I would like to check if I understood correctly what happens when we call each method, step-by-step regarding binding.
show 0
t1.equals(t2)
show 1
t1 is considered as a TestEqual object. The method equals is overloaded, so the binding is static, this means that we will pass t2 as an Object, so it will call the equals method inherited from the Object superclass, so it will not show any text.
show 1
t1.equals(t3)
show 2
This seems a bit weird. I would have expected to show "In equals from TestEqual", because t3 is a TestEqual object, so the equals from t1 should be called. My explanation here would be that t1 is static bound and considered as an Object, so the method equals inherited from the Object class is called, the parameter TestEqual t3 being upcast to Object. But wouldn't this mean that the previous explanation from t1.equals(t2) is wrong?
show 2
t3.equals(o1);
show 3
t3 is a TestEqual object, the parameter o1 is an Object, so the equals method inherited from Object is called, thus nothing is printed.
show 3
t3.equals(t3)
show 4
t3 is a TestEqual object, the parameter is a TestEqual object, so the overloaded method from TestEqual will be called, printing "In equals from TestEqual".
show 4
t3.equals(t2)
t3 is a TestEqual object, the parameter is an Object due to static binding (overloaded method), so the equal method inherited from Object is called, printing nothing.
This seems a bit weird. I would have expected to show "In equals from TestEqual", because t3 is a TestEqual object, so the equals from t1 should be called. My explanation here would be that t1 is static bound and considered as an Object, so the method equals inherited from the Object class is called, the parameter TestEqual t3 being upcast to Object. But wouldn't this mean that the previous explanation from t1.equals(t2) is wrong?
To call a method in the context of overloading, most specific method invocation is happened and it is determined while compile time. The rule to chose the most specific method is defined in java language specification 15.12.2.5. Choosing the Most Specific Method: with other discussion, a mentioned statement is:
A method m1 is strictly more specific than another method m2 if and only if m1 is more specific than m2 and m2 is not more specific than m1.
To explain your context, however lets declare two simple Super class and sup class:
class SuperA
{
public void test(SuperA a)
{
System.out.println("super class's test() is called");
}
}
class SubB extends SuperA
{
public void test(SubB subB)
{
System.out.println("subclass's test() is called");
}
}
Now, If we create two instance this way:
SuperA obj = new SubB();
SubB obj2 = new SubB();
obj.test(obj2);
You will see that super class's test() is called, because it is determined as more specific at compile time and compiler sees that obj is an instance of type SuperA. Now cast the obj to SuubB and invoke test(obj2):
((SubB)obj).test(obj2); // cast to SubB
And it print: "subclass's test() is called" implying that it calls the test(obj) method of SubB because this time compiler knows that obj has the type of SubB and most specific resolution for invoking test.
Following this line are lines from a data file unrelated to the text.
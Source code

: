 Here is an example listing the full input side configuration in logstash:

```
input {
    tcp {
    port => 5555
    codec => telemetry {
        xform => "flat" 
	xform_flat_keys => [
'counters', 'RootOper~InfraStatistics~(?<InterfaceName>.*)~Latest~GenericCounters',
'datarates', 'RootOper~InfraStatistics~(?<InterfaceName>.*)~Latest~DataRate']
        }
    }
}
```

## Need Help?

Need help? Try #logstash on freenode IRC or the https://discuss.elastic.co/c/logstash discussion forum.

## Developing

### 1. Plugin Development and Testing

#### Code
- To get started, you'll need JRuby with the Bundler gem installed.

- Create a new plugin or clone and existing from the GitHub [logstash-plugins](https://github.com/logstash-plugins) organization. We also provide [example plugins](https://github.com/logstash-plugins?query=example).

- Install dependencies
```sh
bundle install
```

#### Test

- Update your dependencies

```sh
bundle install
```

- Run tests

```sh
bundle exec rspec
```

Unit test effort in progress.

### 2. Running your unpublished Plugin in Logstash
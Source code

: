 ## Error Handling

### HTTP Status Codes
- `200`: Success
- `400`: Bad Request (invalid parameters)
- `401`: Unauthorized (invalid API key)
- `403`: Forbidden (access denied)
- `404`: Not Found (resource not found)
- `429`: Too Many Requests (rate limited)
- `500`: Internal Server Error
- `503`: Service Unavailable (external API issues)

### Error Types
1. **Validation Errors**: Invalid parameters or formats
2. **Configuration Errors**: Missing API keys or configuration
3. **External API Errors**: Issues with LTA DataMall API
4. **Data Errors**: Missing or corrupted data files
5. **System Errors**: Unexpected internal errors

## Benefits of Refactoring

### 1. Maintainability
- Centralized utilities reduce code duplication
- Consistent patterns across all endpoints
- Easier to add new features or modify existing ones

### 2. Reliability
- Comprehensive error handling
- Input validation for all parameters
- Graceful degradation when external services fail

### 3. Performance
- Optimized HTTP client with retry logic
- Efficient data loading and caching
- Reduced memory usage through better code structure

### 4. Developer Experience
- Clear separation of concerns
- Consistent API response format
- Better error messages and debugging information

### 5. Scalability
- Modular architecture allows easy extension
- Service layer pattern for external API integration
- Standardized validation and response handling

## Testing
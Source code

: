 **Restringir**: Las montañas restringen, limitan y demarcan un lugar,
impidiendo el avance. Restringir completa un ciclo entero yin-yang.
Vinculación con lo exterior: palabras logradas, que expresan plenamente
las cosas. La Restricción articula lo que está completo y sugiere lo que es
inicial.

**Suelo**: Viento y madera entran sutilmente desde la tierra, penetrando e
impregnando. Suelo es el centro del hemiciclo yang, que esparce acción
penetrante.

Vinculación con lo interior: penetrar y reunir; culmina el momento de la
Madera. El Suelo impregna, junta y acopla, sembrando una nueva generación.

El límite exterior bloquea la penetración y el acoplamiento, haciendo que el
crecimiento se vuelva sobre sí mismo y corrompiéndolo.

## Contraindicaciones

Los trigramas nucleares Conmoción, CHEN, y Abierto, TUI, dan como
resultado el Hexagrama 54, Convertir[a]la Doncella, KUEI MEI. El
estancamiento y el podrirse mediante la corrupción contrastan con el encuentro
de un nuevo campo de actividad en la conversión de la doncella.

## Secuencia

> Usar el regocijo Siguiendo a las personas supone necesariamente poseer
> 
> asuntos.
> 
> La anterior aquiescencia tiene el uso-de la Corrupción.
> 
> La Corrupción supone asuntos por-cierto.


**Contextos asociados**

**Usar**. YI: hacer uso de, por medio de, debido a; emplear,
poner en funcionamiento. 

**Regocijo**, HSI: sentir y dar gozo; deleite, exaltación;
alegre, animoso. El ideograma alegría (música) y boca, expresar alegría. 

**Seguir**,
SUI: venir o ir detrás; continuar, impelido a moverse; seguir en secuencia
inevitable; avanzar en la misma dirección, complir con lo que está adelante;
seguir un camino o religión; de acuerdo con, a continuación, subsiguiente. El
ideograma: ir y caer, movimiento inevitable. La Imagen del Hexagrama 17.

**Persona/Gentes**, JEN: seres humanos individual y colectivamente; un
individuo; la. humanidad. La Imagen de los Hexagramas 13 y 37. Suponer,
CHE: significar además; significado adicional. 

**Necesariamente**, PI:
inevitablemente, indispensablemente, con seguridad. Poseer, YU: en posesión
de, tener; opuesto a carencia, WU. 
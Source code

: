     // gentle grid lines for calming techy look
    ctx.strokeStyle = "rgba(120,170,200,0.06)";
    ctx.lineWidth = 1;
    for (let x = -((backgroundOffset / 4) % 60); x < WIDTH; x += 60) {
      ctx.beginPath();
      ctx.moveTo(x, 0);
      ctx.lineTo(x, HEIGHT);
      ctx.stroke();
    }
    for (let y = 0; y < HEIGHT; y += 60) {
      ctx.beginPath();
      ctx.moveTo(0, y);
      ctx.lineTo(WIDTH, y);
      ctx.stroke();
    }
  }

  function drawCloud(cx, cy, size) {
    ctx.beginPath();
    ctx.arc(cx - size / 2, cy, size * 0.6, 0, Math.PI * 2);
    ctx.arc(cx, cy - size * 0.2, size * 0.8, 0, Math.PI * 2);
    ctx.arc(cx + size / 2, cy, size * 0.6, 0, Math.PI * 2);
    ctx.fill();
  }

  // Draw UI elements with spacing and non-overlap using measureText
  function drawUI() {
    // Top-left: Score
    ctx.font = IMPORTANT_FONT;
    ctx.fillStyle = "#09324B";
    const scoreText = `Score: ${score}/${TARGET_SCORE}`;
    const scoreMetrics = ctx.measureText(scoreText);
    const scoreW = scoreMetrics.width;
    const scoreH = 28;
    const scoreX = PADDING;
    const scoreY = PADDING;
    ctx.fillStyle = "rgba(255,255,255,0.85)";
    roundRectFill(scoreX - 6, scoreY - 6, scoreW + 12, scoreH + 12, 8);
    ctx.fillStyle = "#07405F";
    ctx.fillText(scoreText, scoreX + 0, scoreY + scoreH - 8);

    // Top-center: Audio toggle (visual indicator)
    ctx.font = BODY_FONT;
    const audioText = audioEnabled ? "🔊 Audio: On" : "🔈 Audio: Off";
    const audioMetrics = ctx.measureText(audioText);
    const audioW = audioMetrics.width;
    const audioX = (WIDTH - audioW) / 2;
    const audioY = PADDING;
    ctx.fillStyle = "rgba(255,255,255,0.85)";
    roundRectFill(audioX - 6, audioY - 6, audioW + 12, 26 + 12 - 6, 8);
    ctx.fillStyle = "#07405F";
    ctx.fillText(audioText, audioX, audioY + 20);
However, Now lets declare two instance this way:
SuperA obj = new SubB();
SuperA obj2 = new SubB();
obj.test(obj2); // invokes super class's test method
((SubB)obj).test(obj2);// invokes super class's test method
((SubB)obj).test((SubB)obj2); // invoke sub class's test method
In this series of invocation, the first two statement will invoke super class SuperA's test method because these invocation is more specific. To explain the second case however:
((SubB)obj).test(obj2);// invokes super class's test method
This time compiler knows that obj has the type of SubB but it still sees that obj2 has the type of SperA which is more specific for test method invocation. Hence for second example, in which both obj and obj2 was declared with type SuperA: we will need both of them to cast to SubB to invoke SubB'S test method.
As Object is the super class of all the class in java, you should understand by now, however the equal method invocation system of your context. To avoid this kind of invocation pitfalls, you will see that all the implemented equal method in classes of java is actually override of equal method Object class and made use of instanceof checking. For example, the equal method implementation of Integer class:
public boolean equals(Object obj) {
if (obj instanceof Integer) { //<<<---- instance of checking
return value == ((Integer)obj).intValue();
}
return false;
}